**Task details**. Report the lines of the material that carry the string "proto".

===== Materials provided =====

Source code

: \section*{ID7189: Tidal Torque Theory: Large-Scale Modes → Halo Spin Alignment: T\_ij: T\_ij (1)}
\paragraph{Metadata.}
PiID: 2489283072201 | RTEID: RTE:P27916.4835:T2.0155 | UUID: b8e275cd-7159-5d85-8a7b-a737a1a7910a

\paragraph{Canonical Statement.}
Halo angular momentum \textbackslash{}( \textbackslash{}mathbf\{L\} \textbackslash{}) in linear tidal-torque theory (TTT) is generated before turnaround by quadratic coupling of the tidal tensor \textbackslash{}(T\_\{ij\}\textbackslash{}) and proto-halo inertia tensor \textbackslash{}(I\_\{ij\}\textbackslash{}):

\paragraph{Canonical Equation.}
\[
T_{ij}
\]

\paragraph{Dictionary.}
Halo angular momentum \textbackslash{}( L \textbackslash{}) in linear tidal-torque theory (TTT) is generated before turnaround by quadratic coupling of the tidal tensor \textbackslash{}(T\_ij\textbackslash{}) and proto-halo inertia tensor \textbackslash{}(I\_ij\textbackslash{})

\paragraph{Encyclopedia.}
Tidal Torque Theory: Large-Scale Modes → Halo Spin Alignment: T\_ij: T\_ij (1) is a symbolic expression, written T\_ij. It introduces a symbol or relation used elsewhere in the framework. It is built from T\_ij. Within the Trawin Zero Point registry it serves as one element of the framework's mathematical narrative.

=====
===== Materials provided =====

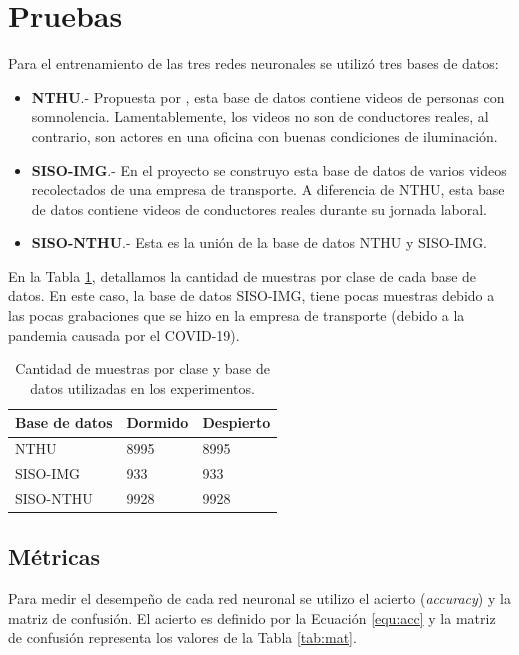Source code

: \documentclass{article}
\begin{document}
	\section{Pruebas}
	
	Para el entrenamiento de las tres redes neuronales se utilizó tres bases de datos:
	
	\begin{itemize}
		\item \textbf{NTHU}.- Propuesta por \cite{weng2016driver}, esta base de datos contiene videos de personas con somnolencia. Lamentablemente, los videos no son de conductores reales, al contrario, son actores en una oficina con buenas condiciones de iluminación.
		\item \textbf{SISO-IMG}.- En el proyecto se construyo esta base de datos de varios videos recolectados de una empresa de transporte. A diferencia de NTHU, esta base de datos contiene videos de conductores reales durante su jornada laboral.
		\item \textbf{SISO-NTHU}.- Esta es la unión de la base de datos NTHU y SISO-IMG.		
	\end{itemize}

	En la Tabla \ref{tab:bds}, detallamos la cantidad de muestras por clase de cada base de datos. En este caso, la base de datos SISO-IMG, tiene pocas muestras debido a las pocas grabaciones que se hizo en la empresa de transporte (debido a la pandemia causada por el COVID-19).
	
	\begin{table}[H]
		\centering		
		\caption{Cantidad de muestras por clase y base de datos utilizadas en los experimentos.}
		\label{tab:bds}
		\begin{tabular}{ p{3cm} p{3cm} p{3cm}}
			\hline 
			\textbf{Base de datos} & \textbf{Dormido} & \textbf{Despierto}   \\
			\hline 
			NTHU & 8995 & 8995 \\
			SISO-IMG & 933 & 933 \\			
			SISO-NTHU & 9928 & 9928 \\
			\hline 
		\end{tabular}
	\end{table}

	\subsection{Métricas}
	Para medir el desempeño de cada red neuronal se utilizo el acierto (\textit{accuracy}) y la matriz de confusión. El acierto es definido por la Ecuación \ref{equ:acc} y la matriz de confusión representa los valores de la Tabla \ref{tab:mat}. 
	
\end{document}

=====

**Answer section**.
Halo angular momentum \textbackslash{}( \textbackslash{}mathbf\{L\} \textbackslash{}) in linear tidal-torque theory (TTT) is generated before turnaround by quadratic coupling of the tidal tensor \textbackslash{}(T\_\{ij\}\textbackslash{}) and proto-halo inertia tensor \textbackslash{}(I\_\{ij\}\textbackslash{}):
Halo angular momentum \textbackslash{}( L \textbackslash{}) in linear tidal-torque theory (TTT) is generated before turnaround by quadratic coupling of the tidal tensor \textbackslash{}(T\_ij\textbackslash{}) and proto-halo inertia tensor \textbackslash{}(I\_ij\textbackslash{})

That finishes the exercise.